Qdrant image similarity search | Rust & FastEmbed

FastEmbed runs locally, no API costs, supports CLIP models for image-text alignment, and integrates seamlessly with Qdrant’s vector similarity search. You can use it with Rust and other languages

Obligatory AI generated mage featuring something loosely related to an “image similarity search”

Introduction

Let’ make use of Rust with the FastEmbed crate to build a robust and performant image similarity search using Qdrant.

First, let’s begin with cargo new imsearch

We can make use of FastEmbed by adding the FastEmbed crate:

cargo add fastembed

Start with the example code from FastEmbed, and put it into a “main” function.

Get started Example

This code is from the docs, but we have put it inside fn main so you can run it with cargo run

use fastembed::{ImageEmbedding, ImageInitOptions, ImageEmbeddingModel};

fn main()->Result<(),Box<dyn std::error::Error>>{
// With default options
let _model = ImageEmbedding::try_new(Default::default())?;

// With custom options
let mut model = ImageEmbedding::try_new(
    ImageInitOptions::new(ImageEmbeddingModel::ClipVitB32).with_show_download_progress(true),
)?;

let images = vec!["assets/x.png"];

// Generate embeddings with the default batch size, 256
let embeddings = model.embed(images, None)?;

println!("Embeddings length: {}", embeddings.len()); // -> Embeddings length: 1
println!("Embedding dimension: {}", embeddings[0].len()); // -> Embedding dimension: 512
Ok(())

}

Compile >

❯ cargo r
   Compiling imsrch v0.1.0 (/home/oem/rust/imsrch)
    Finished `dev` profile [unoptimized + debuginfo] target(s) in 2.19s
     Running `target/debug/imsrch`
Embeddings length: 1
Embedding dimension: 512

Wire it up to send to Qdrant

Create an assets directory and put your image files inside, these will be the images that you want to search against.

❯ tree -L 2
.
├── assets
│   └── x.png
├── Cargo.lock
├── Cargo.toml
├── src
│   └── main.rs
└── target
    ├── CACHEDIR.TAG
    ├── debug
    └── flycheck0

6 directories, 5 files

Here’s a section-by-section walkthrough:

This program does three things in sequence:

Converts an image into a list of numbers (an embedding) using a neural network

Connects to a Qdrant vector database

Stores that embedding so you can later ask “find me images similar to this one”

Section 1 — Imports & Constants

use fastembed::{ImageEmbedding, ImageInitOptions, ImageEmbeddingModel};
use qdrant_client::qdrant::{
    CreateCollectionBuilder, Distance, PointStruct, UpsertPointsBuilder, VectorParamsBuilder,
};
use qdrant_client::qdrant::Value;
use qdrant_client::Qdrant;
use std::collections::HashMap;

const COLLECTION_NAME: &str = "image_embeddings";
const VECTOR_DIM: u64 = 512;

Two external crates are in play:

  • fastembed — a Rust wrapper around ONNX embedding models.

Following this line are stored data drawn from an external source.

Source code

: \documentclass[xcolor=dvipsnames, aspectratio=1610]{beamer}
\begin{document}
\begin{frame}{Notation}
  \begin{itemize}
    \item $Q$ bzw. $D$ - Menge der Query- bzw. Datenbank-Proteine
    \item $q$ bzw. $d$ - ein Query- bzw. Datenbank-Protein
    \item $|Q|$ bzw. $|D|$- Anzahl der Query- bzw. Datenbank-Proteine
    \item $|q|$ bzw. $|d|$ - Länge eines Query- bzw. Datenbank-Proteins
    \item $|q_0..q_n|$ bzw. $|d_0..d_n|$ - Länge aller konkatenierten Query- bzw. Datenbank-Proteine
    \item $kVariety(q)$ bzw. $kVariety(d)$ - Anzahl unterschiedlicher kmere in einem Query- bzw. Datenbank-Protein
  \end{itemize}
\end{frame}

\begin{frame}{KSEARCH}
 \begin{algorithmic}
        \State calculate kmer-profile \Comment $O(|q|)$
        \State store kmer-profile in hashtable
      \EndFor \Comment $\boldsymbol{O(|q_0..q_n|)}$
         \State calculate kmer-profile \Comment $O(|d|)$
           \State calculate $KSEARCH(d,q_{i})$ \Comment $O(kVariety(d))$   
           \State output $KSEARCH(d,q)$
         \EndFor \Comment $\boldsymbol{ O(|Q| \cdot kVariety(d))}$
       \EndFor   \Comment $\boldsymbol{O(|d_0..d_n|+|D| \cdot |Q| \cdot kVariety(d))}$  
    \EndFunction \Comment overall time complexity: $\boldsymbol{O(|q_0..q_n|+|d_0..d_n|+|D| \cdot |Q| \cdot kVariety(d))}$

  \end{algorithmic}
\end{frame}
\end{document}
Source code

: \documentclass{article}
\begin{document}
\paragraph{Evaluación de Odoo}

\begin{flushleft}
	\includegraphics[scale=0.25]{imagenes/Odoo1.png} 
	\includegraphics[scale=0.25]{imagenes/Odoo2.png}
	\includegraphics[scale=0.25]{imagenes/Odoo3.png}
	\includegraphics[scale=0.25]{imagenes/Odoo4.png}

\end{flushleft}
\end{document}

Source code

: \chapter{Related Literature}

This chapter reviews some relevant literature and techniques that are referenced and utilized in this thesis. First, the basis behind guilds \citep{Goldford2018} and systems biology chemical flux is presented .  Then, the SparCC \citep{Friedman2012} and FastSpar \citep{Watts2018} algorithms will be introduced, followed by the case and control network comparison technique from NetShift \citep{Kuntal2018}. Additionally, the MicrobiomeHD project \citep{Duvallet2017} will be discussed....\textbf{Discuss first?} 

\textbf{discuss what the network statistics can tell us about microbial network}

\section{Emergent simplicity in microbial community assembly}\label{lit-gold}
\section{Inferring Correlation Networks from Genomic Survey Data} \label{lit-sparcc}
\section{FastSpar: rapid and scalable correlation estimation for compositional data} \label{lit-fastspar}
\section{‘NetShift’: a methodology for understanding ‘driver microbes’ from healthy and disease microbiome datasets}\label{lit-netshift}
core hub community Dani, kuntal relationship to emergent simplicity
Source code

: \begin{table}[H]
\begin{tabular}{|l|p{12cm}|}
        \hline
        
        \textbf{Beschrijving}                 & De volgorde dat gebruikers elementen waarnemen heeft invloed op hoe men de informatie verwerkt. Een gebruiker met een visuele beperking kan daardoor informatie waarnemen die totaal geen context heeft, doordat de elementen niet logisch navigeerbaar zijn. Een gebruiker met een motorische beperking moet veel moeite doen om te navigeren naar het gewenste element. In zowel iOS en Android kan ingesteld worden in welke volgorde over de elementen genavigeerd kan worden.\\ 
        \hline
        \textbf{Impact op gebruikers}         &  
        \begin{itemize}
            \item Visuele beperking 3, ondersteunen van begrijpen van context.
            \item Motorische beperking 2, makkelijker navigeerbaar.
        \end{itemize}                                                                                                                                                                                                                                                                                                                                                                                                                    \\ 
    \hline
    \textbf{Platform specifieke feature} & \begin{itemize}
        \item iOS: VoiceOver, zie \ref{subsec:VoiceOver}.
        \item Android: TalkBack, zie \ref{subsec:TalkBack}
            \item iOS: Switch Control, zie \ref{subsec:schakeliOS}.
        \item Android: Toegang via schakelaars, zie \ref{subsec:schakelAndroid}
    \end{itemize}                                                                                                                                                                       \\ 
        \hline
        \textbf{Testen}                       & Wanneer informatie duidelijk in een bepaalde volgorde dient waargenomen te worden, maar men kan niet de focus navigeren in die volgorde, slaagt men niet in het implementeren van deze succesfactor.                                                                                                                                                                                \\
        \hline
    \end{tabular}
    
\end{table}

It handles downloading the model weights and running inference locally.
  • qdrant_client — the official Rust client for Qdrant, a purpose-built vector database.

The two constants are defined once at the top so they never become magic numbers buried in logic:

  • COLLECTION_NAME is Qdrant’s equivalent of a database table name
  • VECTOR_DIM: 512 is not arbitrary — it’s the fixed output size of the CLIP ViT-B/32 model. Every image this model processes becomes exactly 512 numbers.

Section 2 — Async Runtime

#[tokio::main]
async fn main() -> Result<(), Box<dyn std::error::Error>> {

Qdrant operations involve network I/O (even to localhost), so the code needs to be async. The #[tokio::main] macro bootstraps the Tokio async runtime, letting you write async fn main as if it were normal. Without it, Rust has no built-in async executor.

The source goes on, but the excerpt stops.